→ Work order:
Reproduce, from the lines below, exactly the stretch that begins at the line containing "samim tim ne" and ends at the line containing "ekvivalentnim listovima. Štaviše, nijedna", both included.

Pictures paired with source code:
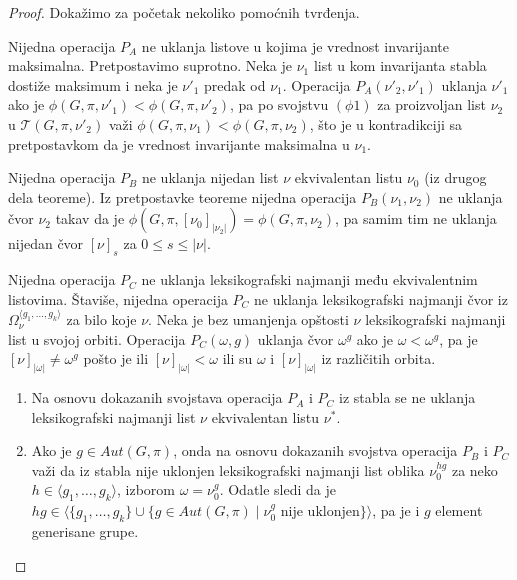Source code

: \documentclass[12pt,oneside]{memoir}
\theoremstyle{definition}
\begin{document}
  \begin{proof}
	  Dokažimo za početak nekoliko pomoćnih tvrđenja.

	  Nijedna operacija $P_A$ ne uklanja listove u kojima je vrednost
	  invarijante maksimalna. Pretpostavimo suprotno. Neka je $\nu_1$ list u
	  kom invarijanta stabla dostiže maksimum i neka je $\nu'_1$ predak od
	  $\nu_1$. Operacija $P_A(\nu'_2, \nu'_1)$ uklanja $\nu'_1$ ako je $\phi(G,
	  \pi, \nu'_1) < \phi(G, \pi, \nu'_2)$, pa po svojstvu $(\phi1)$ za
	  proizvoljan list $\nu_2$ u $\mathcal{T}(G, \pi, \nu'_2)$ važi $\phi(G,
	  \pi, \nu_1) < \phi(G, \pi, \nu_2)$, što je u kontradikciji sa
	  pretpostavkom da je vrednost invarijante maksimalna u $\nu_1$.

	  Nijedna operacija $P_B$ ne uklanja nijedan list $\nu$ ekvivalentan listu
	  $\nu_0$ (iz drugog dela teoreme). Iz pretpostavke teoreme nijedna
	  operacija $P_B(\nu_1, \nu_2)$ ne uklanja čvor $\nu_2$ takav da je
	  $\phi(G, \pi, [\nu_0]_{|\nu_2|}) = \phi(G, \pi, \nu_2)$, pa samim tim ne
	  uklanja nijedan čvor $[\nu]_{s}$ za $0 \leq s \leq |\nu|$.

	  Nijedna operacija $P_C$ ne uklanja leksikografski najmanji među
	  ekvivalentnim listovima. Štaviše, nijedna operacija $P_C$ ne uklanja
	  leksikografski najmanji čvor iz $\Omega_\nu^{\langle g_1, \dots, g_k
	  \rangle}$ za bilo koje $\nu$. Neka je bez umanjenja opštosti $\nu$
	  leksikografski najmanji list u svojoj orbiti. Operacija $P_C(\omega, g)$
	  uklanja čvor $\omega^g$ ako je $\omega < \omega^g$, pa je
	  $[\nu]_{|\omega|} \neq \omega^g$ pošto je ili $[\nu]_{|\omega|} < \omega$
	  ili su $\omega$ i $[\nu]_{|\omega|}$ iz različitih orbita.
	  \begin{enumerate}
		  \item Na osnovu dokazanih svojstava operacija $P_A$ i $P_C$ iz stabla
			  se ne uklanja leksikografski najmanji list $\nu$ ekvivalentan
			  listu $\nu^*$.
		  \item Ako je $g \in Aut(G, \pi)$, onda na osnovu dokazanih svojstva
			  operacija $P_B$ i $P_C$ važi da iz stabla nije uklonjen
			  leksikografski najmanji list oblika $\nu_0^{hg}$ za neko $h \in \langle
			  g_1, \dots, g_k \rangle$, izborom $\omega =
			  \nu_0^g$. Odatle sledi da je $hg \in \langle \{g_1, \dots,
			  g_k\} \cup \{g \in Aut(G, \pi) \mid \nu_0^g \text{ nije
			  uklonjen}\} \rangle$, pa je i $g$ element generisane
			  grupe.
	  \end{enumerate}
  \end{proof}
\end{document}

→ Expected answer:
	  $\phi(G, \pi, [\nu_0]_{|\nu_2|}) = \phi(G, \pi, \nu_2)$, pa samim tim ne
	  uklanja nijedan čvor $[\nu]_{s}$ za $0 \leq s \leq |\nu|$.

	  Nijedna operacija $P_C$ ne uklanja leksikografski najmanji među
	  ekvivalentnim listovima. Štaviše, nijedna operacija $P_C$ ne uklanja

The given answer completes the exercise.